London Grammar Truth Is A Beautiful Thing

London Grammar finally launches follow up to successful debut
The release of a second album is probably the most crucial moment in a pop career and this needs time. Especially for an act like London Grammar with an over 2 million copies selling debut album If You Wait, released back in 2013. Hannah Reid, Dan Rothman and Dominic Major took their sweet time and now four years later their sophomore album Truth Is A Beautiful Thing is available. Will London Grammar successfully survive this ‘make it or break it’ moment in their so far successful story?

With the release of a sophomore album, artists accept a challenge and have to make decisions that will change the rest of their career. Should they completely stick to the sound that made their debut so successful to keep the fans happy or should they switch things around to keep surprising and to attract a new audience? London Grammar does neither of these things, but found a beautiful balance that deepens their sound with personal growth and maturity. Life Is A Beautiful Thing is not radically different from If You Wait, but it is the work of a band that completely plays to their strengths, although this does mean the album does get samey after a while.

London Grammar showed that they did not need to play things save or go bigger and bolder with their sound to capture the attention when they kicked of their campaign on New Years Day with the hauntingly beautiful and extremely fragile ‘Rooting For You’. We get reminded immediately of the power of Hannah’s voice. Her sound is completely singular in today’s pop scene and easily London Grammar’s most important asset, but of course the mystical and dreamy productions complement her deep voice perfectly.

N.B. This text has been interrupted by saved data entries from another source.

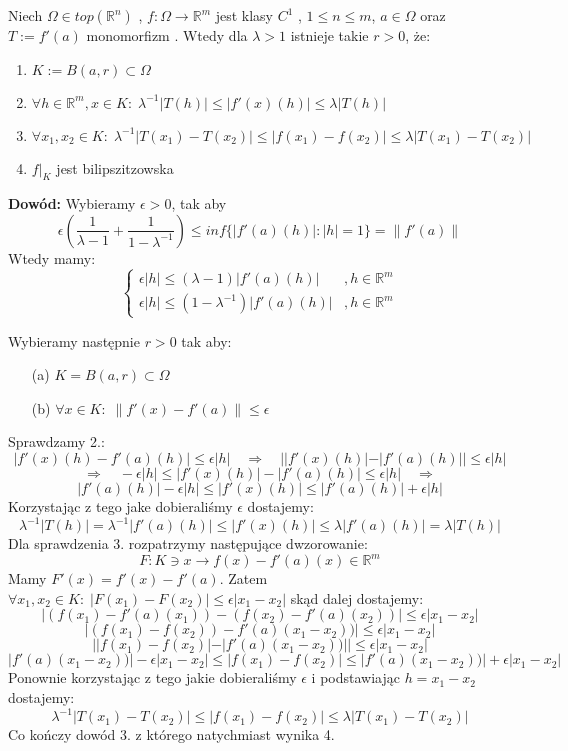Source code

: \begin{lem}
	Niech $\Omega \in top(\mathbb{R}^n)$ , $f: \Omega \rightarrow \mathbb{R}^m$ jest klasy $C^1$ , $1 \leq n \leq m$, $a \in \Omega$ oraz $T:= f'(a)$ monomorfizm . Wtedy dla $\lambda>1$ istnieje takie $r>0$, że:
	\begin{enumerate}
		\item $K:=B(a,r) \subset \Omega$ 
		\item $\forall h \in \mathbb{R}^m, x \in K: \; \lambda^{-1}|T(h)| \leq |f'(x)(h)| \leq \lambda|T(h)|$ 
		\item $\forall x_1, x_2 \in K: \; \lambda^{-1}|T(x_1) - T(x_2)| \leq |f(x_1) - f(x_2)| \leq \lambda|T(x_1) - T(x_2)|$ 
		\item $f|_K$ jest bilipszitzowska
	\end{enumerate}

	\textbf{Dowód:}\newline
	Wybieramy $\epsilon > 0$, tak aby $$
		\epsilon (\frac{1}{\lambda-1} + \frac{1}{1 - \lambda^{-1}}) \leq inf\{|f'(a)(h)|: |h|=1\} = \|f'(a)\|
	$$
	Wtedy mamy: 
	\begin{equation}
		\begin{cases}
		\epsilon |h| \leq (\lambda-1) |f'(a)(h)| & , h \in \mathbb{R}^m \\
		\epsilon |h| \leq (1 - \lambda^{-1}) |f'(a)(h)| & , h \in \mathbb{R}^m
		\end{cases}
	\end{equation}

	Wybieramy następnie $r>0$ tak aby:
	\begin{enumerate}
		\item[(a)] $K = B(a,r) \subset \Omega$ 
		\item[(b)] $\forall x \in K: \; \| f'(x) - f'(a) \| \leq \epsilon$
	\end{enumerate}
	Sprawdzamy 2.: 
	$$ 
		|f'(x)(h) - f'(a)(h)| \leq \epsilon|h| \quad \Longrightarrow \quad
		||f'(x)(h)| - |f'(a)(h)|| \leq \epsilon|h| 
	$$
	$$
		\quad \Longrightarrow \quad
		-\epsilon|h| \leq |f'(x)(h)| - |f'(a)(h)| \leq \epsilon|h| \quad \Longrightarrow \quad
	$$
	$$
		|f'(a)(h)| - \epsilon|h| \leq |f'(x)(h)| \leq |f'(a)(h)| + \epsilon|h|
	$$
	Korzystając z tego jake dobieraliśmy $\epsilon$ dostajemy: $$
		\lambda^{-1}|T(h)| = \lambda^{-1}|f'(a)(h)| \leq |f'(x)(h)| \leq \lambda|f'(a)(h)| = \lambda|T(h)|
	$$
	Dla sprawdzenia 3. rozpatrzymy następujące dwzorowanie: $$
		F: K \ni x \rightarrow f(x) - f'(a)(x) \in \mathbb{R}^m
	$$
	Mamy $F'(x) = f'(x) - f'(a)$. Zatem $\forall x_1, x_2 \in K: \; |F(x_1) - F(x_2)| \leq \epsilon |x_1 - x_2|$ skąd dalej dostajemy: $$
		|(f(x_1) - f'(a)(x_1)) - (f(x_2) - f'(a)(x_2))| \leq \epsilon|x_1 - x_2|
	$$
	$$
		|(f(x_1) - f(x_2)) - f'(a)(x_1-x_2))| \leq \epsilon|x_1 - x_2|
	$$
	$$
		||f(x_1) - f(x_2)| - |f'(a)(x_1-x_2))|| \leq \epsilon|x_1 - x_2|
	$$
	$$
		|f'(a)(x_1-x_2))| - \epsilon|x_1 - x_2| \leq |f(x_1) - f(x_2)| \leq |f'(a)(x_1-x_2))| + \epsilon|x_1 - x_2|
	$$
	Ponownie korzystając z tego jakie dobieraliśmy $\epsilon$ i podstawiając $h = x_1 - x_2$ dostajemy: $$
		\lambda^{-1}|T(x_1) - T(x_2)| \leq |f(x_1) - f(x_2)| \leq \lambda | T(x_1) - T(x_2)|
	$$
	Co kończy dowód 3. z którego natychmiast wynika 4.

\end{lem}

For Truth Is a Beautiful Thing London Grammar received help from star producer Greg Kurstin (Sia, Adele, Ellie Goulding) who brought some more beat with the catchy, repetitive choruses of ‘Everyone Else’ and ‘Leave The War With Me’, but it is Paul Epworth (Adele, Florence + the Machine, Rihanna) who perfectly captures the essence of the band with the stunning, ethereal ‘Hell To The Liars’ that keeps building up from a soaring chorus, until it can’t get any bigger, but at the same time still feels subdued and subtle. He is also responsible for the sound of current single ‘Oh Woman, Oh Man’ which provides a welcome change of pace with a laidback beat that lightly swings and some poetic lyrics about a relationship that seems to go downhill. In lead single ‘Big Picture’ Hannah looks back on this relationship, finally seeing it for it really was, while her voice is pushed into higher heights by calmly flowing drums.

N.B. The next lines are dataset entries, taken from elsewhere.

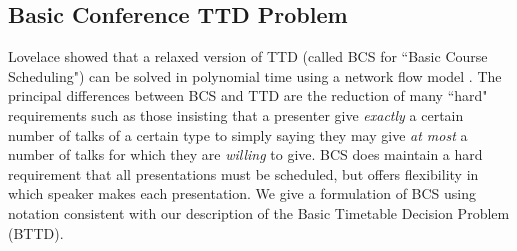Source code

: \documentclass[]{article}
\theoremstyle{definition}
\theoremstyle{remark}
\numberwithin{equation}{section}
\begin{document}
\subsection{Basic Conference TTD Problem}
Lovelace showed that a relaxed version of TTD (called BCS for ``Basic Course Scheduling") can be solved in polynomial time using a network flow model \cite{lovelace2010}. 
The principal differences between BCS and TTD are the reduction of many ``hard" requirements such as those insisting that a presenter give \emph{exactly} a certain number of talks of a certain type to simply saying they may give \emph{at most} a number of talks for which they are \emph{willing} to give. 
BCS does maintain a hard requirement that all presentations must be scheduled, but offers flexibility in which speaker makes each presentation.
We give a formulation of BCS using notation consistent with our description of the Basic Timetable Decision Problem (BTTD).
\end{document}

London Grammar’s sound is pretty specific and does not allow a lot of variation on Truth Is A Beautiful Thing, but the question is if you really need that if the end product is a completely cohesive body of work with an immaculate production. And let’s be honest here, I would still hang on to every word she sings if it came straight out of a telephone directory. They might have to shake things up more to stay relevant for a third album, but they certainly passed the test of the sophomore album with grace!